What you will do: Search the data below, and report every line in which "acrshort" occurs.

Start of Data for this task

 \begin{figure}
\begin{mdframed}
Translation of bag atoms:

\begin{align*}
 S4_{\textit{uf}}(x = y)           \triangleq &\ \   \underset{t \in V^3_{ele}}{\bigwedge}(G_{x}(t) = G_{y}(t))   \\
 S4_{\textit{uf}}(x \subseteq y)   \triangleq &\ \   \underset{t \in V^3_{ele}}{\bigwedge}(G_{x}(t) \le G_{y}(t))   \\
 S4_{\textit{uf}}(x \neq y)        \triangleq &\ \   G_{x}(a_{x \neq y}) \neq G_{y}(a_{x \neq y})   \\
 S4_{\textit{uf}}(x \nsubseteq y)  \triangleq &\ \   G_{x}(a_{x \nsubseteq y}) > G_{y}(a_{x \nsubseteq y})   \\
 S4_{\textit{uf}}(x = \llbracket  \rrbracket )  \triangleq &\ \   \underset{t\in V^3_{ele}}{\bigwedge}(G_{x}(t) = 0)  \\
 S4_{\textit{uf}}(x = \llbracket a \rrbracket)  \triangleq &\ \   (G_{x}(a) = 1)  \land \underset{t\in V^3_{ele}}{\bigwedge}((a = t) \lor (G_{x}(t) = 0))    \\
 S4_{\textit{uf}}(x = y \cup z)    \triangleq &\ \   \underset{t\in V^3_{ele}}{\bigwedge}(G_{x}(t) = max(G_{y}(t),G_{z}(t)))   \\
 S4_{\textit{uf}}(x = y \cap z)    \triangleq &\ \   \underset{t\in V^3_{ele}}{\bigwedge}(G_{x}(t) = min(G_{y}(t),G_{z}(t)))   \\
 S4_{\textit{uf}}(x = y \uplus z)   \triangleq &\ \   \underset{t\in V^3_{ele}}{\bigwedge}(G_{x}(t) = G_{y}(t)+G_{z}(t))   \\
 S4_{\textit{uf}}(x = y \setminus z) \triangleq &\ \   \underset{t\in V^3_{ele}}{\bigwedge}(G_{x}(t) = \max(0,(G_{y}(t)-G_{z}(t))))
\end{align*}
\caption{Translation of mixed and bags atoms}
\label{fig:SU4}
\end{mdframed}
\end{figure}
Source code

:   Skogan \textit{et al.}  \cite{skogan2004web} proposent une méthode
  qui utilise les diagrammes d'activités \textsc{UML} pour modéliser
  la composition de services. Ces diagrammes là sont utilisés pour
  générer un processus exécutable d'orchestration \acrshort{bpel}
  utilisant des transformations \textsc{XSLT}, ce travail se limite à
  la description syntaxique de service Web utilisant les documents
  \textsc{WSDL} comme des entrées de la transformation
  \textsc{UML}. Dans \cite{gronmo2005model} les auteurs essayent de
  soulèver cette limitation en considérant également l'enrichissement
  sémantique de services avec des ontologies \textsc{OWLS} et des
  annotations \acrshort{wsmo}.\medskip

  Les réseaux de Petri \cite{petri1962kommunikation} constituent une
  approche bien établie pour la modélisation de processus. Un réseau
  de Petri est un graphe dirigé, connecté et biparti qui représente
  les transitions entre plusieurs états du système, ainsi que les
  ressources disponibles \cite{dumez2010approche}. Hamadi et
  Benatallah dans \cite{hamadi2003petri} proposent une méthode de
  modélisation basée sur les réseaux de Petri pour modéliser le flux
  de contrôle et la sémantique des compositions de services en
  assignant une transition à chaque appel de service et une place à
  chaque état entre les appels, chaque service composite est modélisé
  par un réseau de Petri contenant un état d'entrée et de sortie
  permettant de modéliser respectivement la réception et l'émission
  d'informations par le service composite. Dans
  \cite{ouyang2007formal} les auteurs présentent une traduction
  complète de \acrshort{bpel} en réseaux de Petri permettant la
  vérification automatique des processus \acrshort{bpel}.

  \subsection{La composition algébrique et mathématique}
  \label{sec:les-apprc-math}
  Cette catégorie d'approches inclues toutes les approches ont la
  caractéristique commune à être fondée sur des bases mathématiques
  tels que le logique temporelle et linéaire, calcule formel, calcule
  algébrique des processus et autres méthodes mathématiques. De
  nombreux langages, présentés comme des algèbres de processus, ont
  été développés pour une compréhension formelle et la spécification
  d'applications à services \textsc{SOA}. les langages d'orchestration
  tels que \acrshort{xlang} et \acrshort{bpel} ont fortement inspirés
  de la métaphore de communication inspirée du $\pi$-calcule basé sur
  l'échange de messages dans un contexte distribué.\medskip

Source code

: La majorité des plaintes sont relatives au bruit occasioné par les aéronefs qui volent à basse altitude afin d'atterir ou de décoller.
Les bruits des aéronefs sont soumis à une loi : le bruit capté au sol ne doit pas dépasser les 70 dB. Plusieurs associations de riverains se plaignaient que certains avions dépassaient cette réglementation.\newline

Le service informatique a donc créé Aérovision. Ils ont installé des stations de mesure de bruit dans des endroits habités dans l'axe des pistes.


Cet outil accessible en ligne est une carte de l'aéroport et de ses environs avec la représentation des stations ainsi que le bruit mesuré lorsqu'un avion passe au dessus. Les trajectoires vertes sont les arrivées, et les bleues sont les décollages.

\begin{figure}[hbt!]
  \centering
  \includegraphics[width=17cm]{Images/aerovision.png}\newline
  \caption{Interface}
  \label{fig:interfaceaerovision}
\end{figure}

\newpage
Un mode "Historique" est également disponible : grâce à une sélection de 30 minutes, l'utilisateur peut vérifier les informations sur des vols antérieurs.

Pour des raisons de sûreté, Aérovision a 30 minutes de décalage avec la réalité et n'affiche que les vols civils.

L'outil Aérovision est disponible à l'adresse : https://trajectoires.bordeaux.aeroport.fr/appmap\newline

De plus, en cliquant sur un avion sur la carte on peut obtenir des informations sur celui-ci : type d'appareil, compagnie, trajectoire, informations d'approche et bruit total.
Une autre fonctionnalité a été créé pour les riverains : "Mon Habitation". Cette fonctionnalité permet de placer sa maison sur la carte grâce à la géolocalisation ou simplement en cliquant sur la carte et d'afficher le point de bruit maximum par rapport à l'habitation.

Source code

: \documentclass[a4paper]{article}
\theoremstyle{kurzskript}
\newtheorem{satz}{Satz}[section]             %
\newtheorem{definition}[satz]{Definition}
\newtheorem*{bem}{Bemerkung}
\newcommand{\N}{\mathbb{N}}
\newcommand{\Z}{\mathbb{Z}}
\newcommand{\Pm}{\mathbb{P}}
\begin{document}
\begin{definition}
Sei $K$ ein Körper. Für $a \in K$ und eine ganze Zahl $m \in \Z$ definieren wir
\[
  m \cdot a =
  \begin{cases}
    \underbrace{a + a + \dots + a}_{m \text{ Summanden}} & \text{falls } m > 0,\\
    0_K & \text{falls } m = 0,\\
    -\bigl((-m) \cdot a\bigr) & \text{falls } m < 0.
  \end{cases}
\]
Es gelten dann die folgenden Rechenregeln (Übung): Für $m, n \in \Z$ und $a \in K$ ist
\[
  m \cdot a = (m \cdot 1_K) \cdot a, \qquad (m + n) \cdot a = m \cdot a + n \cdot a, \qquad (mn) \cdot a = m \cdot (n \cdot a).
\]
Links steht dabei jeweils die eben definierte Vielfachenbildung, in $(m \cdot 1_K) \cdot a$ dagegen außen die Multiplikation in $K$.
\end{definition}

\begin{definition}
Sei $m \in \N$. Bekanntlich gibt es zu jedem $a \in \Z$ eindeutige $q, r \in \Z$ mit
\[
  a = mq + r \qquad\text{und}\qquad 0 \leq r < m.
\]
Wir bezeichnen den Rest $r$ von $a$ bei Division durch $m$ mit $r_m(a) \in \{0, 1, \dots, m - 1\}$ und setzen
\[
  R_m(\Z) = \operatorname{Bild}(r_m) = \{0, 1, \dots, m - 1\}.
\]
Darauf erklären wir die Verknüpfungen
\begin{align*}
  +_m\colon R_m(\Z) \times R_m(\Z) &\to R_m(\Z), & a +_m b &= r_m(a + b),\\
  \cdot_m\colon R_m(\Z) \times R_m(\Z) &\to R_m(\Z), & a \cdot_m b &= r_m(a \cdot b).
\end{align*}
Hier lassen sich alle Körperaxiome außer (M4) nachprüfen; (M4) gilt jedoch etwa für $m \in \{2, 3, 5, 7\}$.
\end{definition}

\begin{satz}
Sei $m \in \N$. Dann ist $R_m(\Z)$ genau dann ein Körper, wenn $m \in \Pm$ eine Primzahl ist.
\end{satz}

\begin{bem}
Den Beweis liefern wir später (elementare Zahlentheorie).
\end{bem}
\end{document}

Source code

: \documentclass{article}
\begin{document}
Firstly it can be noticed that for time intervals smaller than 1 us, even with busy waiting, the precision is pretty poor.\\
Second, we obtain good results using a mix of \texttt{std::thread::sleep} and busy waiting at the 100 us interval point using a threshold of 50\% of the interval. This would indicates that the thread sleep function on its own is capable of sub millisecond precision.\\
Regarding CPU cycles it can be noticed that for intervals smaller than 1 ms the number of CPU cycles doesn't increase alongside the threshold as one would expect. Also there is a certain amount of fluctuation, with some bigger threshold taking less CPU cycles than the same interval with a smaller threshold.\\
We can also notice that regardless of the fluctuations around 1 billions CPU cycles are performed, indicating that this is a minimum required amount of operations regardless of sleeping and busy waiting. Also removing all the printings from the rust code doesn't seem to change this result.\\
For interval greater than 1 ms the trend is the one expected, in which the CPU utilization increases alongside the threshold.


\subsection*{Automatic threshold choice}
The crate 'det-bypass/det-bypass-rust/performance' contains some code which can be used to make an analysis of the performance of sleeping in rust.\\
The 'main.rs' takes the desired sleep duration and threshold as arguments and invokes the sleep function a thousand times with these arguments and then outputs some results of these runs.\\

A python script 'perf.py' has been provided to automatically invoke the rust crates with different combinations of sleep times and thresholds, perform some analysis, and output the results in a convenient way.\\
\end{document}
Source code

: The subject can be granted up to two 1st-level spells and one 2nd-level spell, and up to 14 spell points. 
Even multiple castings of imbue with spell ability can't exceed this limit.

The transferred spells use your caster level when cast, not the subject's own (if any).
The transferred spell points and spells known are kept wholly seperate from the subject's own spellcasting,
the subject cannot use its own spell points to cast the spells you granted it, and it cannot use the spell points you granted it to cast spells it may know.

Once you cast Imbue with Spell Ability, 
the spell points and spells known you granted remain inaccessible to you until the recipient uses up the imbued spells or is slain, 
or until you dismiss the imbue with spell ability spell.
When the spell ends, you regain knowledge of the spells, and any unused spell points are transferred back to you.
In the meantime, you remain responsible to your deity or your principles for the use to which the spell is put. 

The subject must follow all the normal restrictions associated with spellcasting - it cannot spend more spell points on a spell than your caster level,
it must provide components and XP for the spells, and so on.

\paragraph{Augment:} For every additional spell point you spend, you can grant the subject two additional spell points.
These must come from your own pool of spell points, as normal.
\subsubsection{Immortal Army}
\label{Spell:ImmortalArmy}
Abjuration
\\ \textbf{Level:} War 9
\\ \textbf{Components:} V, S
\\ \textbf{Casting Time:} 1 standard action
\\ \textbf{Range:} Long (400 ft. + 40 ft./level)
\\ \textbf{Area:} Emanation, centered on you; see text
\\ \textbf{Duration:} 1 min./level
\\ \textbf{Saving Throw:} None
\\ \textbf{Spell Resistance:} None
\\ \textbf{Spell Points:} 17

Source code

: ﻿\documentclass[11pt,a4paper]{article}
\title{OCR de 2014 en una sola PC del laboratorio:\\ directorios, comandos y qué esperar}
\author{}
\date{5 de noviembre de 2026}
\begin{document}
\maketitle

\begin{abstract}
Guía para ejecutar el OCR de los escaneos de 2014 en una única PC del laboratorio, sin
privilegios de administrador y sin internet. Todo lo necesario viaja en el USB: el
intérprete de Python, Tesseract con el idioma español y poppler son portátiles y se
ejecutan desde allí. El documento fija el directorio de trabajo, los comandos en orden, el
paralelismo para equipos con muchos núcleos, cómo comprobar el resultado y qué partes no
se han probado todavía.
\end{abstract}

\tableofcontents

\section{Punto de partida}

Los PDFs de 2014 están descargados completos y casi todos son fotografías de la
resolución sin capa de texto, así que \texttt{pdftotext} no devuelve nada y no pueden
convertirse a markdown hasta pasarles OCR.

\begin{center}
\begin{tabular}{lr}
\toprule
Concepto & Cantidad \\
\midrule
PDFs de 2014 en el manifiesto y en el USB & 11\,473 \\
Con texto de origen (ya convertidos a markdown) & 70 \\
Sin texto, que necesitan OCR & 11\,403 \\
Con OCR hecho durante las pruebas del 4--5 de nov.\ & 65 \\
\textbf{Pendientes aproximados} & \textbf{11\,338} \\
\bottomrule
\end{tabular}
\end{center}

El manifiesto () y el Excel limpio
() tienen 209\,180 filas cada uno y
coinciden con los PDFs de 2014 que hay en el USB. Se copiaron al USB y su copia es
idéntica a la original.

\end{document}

End of Data for this task

Answer for the task:
  générer un processus exécutable d'orchestration \acrshort{bpel}
  annotations \acrshort{wsmo}.\medskip
  complète de \acrshort{bpel} en réseaux de Petri permettant la
  vérification automatique des processus \acrshort{bpel}.
  tels que \acrshort{xlang} et \acrshort{bpel} ont fortement inspirés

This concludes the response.